2.建立了一套10L的固定床好氧生物膜反应器实验装置,研究反应器中水力停留时间(HRT)、进水COD浓度和曝气量等参数对COD去除率的影响,同时利用微电极技术检测了不同参数条件下溶解氧在生物膜内的浓度分布规律。结果表明:较小的液相流速对生物膜内的传质过程影响不大,较高的COD浓度会增大生物膜内的耗氧速率,当COD=800 mg/L时,微生物生长不再受COD浓度的影响;实验测得反应器的最佳运行条件为:HRT=6-8 h,进水COD=600 mg/L,曝气量Qg=0.1 m3/h;
3.根据批实验数据,拟合出反应器内底物基质的生物反应速率方程,得到氧的最大消耗速率为0.0099 min-1,半饱和浓度为6.94 mg/L;葡萄糖的最大降解速率为0.0095min-1,半饱和浓度为485.71 mg/L。用实验测得的参数对生物膜“对流-扩散-反应”传质方程进行分层处理并求解,得到生物膜内基质浓度的分布,计算值与实验值的误差在1.91%-18%之间,表明分层生物膜模型比均一化模型更符合实际传质情况,该模型可用于预测生物膜内的传质过程。
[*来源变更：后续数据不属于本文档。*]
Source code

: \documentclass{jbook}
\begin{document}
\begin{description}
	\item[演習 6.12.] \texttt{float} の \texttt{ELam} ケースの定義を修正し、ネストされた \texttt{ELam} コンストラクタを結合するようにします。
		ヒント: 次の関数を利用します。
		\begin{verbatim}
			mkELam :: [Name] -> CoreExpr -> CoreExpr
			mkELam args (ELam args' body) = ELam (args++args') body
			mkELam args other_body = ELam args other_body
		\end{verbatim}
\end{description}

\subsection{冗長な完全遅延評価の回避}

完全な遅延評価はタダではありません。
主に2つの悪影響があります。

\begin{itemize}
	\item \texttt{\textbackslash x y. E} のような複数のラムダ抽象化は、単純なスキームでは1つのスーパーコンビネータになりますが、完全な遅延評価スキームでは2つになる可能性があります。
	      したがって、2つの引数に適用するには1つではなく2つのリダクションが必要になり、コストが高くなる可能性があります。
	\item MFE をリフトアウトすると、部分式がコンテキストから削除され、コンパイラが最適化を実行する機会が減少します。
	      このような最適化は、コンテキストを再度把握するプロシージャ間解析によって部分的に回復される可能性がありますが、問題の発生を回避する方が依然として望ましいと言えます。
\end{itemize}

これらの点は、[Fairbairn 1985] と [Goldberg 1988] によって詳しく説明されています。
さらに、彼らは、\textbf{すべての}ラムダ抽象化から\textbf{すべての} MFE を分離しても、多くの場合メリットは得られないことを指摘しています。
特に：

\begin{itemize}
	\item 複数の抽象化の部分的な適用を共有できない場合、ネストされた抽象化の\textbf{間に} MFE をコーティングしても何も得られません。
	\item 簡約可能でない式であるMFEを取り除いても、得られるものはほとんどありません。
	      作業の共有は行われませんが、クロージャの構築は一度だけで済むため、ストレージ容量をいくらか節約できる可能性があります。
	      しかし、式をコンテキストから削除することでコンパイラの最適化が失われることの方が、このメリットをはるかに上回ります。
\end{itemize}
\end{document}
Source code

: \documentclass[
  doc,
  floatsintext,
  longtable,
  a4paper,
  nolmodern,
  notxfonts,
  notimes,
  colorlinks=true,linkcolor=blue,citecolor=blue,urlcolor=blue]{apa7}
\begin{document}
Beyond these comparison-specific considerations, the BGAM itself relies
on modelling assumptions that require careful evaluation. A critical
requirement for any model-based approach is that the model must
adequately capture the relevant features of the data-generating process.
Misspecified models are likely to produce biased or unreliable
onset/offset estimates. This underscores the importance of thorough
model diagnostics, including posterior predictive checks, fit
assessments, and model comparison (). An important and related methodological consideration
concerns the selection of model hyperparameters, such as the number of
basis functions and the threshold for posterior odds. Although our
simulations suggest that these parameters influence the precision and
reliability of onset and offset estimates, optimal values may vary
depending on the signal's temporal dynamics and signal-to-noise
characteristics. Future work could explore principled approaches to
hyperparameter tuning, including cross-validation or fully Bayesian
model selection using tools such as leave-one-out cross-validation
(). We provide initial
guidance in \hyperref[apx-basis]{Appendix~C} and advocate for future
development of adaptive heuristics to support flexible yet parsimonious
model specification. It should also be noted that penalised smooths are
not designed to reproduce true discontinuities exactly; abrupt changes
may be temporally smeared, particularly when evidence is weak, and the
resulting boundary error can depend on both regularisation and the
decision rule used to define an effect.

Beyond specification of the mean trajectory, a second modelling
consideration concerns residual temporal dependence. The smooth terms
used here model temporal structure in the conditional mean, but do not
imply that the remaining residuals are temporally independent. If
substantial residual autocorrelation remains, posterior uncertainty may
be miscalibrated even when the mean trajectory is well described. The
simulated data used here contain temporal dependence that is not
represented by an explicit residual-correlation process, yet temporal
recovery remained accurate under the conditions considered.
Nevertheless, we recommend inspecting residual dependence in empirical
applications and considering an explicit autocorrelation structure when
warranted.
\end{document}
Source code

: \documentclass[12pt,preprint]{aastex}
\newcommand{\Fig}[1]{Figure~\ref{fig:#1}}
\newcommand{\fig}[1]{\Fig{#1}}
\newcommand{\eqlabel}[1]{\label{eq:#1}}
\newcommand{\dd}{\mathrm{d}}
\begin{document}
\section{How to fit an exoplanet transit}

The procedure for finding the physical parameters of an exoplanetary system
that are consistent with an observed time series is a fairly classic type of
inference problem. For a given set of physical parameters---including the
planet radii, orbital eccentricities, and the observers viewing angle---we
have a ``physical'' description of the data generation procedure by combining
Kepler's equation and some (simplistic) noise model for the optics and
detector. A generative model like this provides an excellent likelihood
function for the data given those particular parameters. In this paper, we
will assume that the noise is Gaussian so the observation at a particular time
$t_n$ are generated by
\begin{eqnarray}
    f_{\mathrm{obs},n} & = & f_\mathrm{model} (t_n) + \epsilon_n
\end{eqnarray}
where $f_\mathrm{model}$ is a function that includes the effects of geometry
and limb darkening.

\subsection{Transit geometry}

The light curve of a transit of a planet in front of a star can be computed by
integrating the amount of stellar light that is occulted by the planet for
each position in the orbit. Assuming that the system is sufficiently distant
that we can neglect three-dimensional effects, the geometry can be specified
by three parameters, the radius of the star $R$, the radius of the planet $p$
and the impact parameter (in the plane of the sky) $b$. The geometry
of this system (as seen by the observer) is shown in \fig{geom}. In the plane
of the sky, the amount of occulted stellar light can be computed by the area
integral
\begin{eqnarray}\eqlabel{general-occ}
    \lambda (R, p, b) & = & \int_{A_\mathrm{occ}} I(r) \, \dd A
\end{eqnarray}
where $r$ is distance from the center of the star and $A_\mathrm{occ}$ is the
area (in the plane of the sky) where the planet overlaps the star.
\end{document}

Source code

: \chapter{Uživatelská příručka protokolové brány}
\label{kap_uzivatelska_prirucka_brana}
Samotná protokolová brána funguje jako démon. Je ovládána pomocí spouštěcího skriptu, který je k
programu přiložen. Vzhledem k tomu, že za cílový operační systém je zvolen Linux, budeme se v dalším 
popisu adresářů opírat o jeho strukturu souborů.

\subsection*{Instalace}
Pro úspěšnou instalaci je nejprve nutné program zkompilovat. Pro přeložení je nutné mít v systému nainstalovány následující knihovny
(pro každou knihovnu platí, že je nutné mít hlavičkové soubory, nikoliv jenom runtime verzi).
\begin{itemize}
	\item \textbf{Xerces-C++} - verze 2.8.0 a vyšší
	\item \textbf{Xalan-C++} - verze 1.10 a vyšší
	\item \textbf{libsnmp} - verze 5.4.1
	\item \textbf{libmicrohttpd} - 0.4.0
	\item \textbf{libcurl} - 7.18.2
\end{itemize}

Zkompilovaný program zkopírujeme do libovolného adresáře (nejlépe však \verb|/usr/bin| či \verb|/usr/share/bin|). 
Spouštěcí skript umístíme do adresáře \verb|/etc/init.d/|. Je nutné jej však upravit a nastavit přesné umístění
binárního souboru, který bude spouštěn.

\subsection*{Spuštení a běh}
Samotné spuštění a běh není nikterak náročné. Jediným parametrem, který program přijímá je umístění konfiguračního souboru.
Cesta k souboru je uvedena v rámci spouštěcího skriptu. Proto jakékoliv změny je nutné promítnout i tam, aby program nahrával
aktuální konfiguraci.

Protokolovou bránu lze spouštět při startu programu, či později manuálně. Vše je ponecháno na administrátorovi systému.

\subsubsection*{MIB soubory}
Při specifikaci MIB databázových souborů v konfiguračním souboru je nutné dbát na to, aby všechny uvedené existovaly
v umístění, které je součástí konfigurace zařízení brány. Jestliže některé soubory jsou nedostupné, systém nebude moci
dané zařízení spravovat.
The process of the substrates mass transfer in the biofilm plays a very important role in wastewater treatment technology using biofilm, which is the essence or basis of biofilm theory. With technology development and theory updates, this research field is constantly given new contents. Basing on previous work in this area, this thesis added percolation theory to mass transfer model within biofilm porous medium and make an intensive research of mass transfer process in biofilm by means of numerical simulation and experiment. The results of numerical simulation agree well with experimental results.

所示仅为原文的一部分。